* **Task directions**: Only lines with the string "coefficient" are wanted. Pull them out of the data.

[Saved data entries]
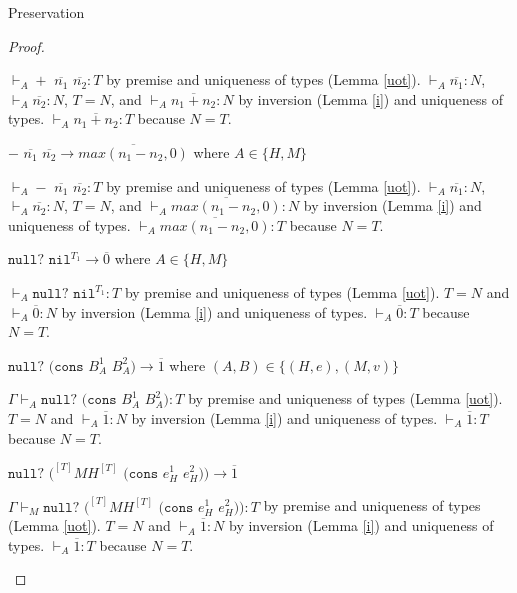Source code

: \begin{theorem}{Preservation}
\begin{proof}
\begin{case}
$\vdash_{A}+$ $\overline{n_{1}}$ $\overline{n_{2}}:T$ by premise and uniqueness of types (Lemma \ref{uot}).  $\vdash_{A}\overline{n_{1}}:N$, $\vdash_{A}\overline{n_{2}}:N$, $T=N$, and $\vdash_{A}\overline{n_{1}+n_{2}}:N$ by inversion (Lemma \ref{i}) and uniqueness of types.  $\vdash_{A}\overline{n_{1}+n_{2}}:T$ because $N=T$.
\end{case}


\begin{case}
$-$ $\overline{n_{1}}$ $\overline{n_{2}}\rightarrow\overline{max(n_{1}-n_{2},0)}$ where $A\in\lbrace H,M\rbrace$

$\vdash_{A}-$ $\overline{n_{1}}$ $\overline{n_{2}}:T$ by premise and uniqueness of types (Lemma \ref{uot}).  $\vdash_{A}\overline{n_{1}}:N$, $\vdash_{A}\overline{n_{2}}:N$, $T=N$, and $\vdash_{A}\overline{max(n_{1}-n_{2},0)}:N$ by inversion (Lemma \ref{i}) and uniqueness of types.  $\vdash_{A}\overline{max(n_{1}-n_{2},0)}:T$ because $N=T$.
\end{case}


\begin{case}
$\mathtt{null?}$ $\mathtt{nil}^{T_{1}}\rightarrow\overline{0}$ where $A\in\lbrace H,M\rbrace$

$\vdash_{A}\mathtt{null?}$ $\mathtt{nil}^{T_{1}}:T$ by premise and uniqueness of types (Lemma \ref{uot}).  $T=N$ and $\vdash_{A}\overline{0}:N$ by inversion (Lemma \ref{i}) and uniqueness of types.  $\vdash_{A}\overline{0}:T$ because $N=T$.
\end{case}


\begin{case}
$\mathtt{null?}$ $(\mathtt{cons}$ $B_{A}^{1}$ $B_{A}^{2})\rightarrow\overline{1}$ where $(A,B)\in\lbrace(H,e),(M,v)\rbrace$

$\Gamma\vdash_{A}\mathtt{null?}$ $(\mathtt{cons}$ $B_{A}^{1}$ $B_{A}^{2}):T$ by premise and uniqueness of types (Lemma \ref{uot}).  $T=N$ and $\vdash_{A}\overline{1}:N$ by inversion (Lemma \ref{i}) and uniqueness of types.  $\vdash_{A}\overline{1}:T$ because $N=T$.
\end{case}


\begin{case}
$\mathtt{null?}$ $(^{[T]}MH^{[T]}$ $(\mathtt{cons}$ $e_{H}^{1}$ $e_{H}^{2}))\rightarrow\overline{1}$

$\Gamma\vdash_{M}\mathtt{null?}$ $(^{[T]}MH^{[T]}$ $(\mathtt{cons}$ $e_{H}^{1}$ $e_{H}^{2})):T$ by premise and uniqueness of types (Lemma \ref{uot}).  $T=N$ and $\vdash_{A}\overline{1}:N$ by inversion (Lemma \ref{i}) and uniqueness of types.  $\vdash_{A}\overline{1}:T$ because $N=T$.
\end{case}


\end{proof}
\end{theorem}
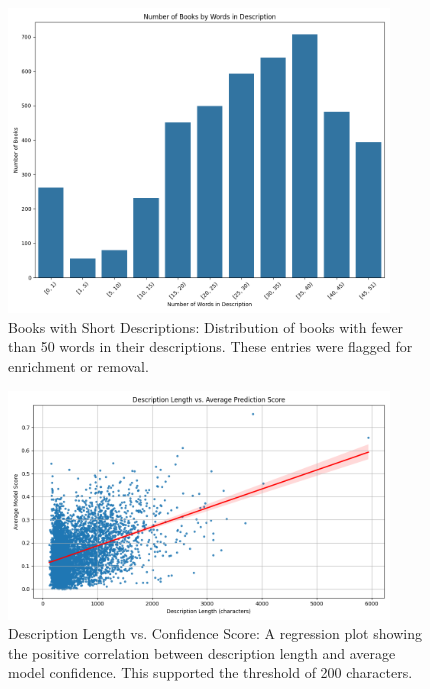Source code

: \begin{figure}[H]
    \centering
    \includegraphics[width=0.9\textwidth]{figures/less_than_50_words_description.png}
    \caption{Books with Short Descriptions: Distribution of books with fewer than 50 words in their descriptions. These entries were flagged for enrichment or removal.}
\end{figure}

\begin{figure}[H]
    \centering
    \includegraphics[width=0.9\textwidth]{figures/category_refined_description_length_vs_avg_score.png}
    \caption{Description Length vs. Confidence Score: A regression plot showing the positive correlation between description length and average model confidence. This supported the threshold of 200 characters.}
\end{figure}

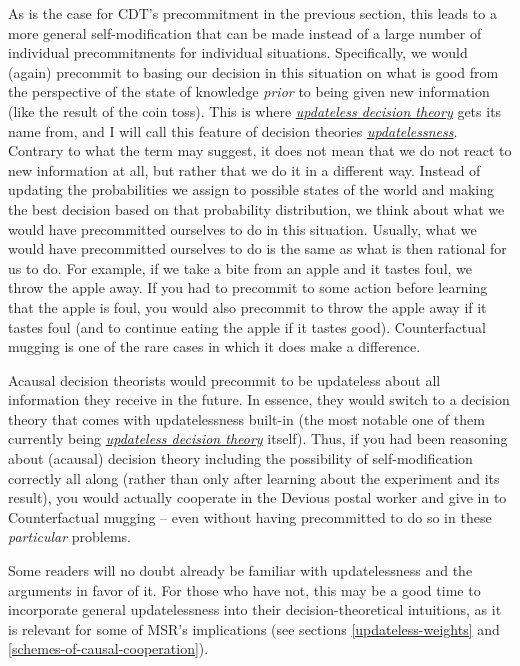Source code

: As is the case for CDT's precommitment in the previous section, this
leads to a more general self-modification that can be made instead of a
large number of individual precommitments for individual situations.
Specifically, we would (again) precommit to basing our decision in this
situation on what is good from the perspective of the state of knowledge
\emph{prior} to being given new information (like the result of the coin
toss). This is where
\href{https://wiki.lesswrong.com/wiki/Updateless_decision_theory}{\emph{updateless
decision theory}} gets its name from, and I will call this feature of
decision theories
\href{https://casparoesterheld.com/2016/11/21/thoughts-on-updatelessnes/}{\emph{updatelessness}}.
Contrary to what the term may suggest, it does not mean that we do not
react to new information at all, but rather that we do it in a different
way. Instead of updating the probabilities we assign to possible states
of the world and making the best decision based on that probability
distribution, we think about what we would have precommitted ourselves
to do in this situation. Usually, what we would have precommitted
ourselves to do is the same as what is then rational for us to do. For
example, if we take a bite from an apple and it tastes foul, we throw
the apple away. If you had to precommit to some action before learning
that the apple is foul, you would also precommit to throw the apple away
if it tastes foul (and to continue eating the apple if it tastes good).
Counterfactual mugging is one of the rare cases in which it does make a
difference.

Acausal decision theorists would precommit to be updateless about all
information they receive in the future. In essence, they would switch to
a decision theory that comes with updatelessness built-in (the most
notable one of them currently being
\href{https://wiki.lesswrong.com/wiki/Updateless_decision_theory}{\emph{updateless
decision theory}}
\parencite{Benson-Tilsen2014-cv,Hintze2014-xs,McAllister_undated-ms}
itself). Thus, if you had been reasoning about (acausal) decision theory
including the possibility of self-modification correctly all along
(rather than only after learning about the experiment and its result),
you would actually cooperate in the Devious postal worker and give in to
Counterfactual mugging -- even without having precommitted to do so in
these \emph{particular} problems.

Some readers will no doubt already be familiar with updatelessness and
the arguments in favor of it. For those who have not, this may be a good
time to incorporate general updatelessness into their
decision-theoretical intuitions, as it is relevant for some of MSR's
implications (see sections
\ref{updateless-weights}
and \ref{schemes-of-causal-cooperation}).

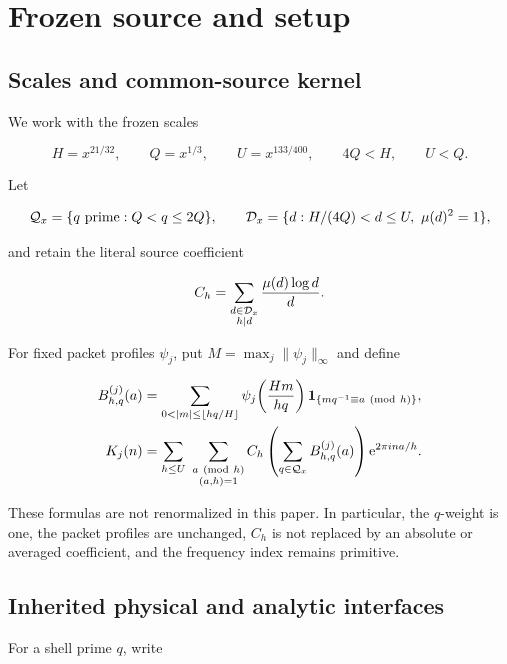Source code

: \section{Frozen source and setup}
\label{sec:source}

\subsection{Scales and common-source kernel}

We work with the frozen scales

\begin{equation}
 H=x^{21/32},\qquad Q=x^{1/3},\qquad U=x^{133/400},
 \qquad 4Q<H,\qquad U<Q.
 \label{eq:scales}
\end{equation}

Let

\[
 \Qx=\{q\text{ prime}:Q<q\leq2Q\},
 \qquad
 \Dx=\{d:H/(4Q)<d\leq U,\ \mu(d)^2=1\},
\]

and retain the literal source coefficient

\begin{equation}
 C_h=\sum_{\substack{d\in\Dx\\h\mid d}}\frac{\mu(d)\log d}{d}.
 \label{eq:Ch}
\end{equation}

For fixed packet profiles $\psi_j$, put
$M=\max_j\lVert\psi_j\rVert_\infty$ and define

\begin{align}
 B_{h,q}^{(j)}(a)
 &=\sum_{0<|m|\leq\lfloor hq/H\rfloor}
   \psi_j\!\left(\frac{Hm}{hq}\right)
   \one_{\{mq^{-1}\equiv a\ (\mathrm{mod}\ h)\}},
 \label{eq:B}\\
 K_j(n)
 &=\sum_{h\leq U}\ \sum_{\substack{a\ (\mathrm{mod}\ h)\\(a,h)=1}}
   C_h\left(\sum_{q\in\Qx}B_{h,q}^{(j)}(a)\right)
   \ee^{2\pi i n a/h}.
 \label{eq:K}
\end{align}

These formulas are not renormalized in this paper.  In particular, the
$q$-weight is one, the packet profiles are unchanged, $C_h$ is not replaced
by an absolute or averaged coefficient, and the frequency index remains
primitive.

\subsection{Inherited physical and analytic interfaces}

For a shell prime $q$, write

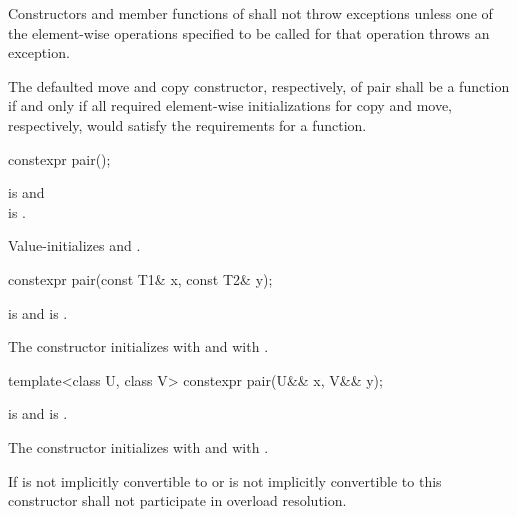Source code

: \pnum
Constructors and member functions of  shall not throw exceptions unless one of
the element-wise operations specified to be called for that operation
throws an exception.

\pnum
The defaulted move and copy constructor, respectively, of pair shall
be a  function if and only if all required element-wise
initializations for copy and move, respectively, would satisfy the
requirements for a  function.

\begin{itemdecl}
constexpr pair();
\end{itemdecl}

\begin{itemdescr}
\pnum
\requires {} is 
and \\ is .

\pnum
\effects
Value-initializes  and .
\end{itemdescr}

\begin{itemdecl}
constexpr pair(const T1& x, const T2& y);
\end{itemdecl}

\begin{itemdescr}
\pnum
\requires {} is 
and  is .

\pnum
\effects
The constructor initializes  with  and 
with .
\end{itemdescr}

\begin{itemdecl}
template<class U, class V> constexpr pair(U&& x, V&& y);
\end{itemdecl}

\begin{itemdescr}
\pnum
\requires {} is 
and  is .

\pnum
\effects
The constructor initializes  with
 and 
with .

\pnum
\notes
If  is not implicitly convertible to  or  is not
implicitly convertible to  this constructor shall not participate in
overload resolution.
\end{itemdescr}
==
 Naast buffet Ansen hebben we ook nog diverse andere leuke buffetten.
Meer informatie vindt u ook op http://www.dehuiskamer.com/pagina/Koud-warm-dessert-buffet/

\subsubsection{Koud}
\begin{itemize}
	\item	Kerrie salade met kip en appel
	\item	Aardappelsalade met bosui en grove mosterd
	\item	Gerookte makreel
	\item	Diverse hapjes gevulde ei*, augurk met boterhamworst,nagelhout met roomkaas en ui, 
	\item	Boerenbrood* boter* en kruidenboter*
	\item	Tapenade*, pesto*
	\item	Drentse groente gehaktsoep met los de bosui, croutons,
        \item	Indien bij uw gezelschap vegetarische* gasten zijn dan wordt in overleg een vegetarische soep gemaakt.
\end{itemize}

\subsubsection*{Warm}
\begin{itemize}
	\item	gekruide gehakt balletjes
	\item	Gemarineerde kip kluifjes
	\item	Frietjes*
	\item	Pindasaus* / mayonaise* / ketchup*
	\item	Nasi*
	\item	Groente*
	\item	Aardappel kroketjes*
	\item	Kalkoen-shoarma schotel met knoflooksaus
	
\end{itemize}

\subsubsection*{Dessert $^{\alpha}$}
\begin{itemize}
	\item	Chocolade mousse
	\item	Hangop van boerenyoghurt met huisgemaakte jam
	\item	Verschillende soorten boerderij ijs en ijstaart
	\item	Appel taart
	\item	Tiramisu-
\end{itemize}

* **Task solution**:
and retain the literal source coefficient
by an absolute or averaged coefficient, and the frequency index remains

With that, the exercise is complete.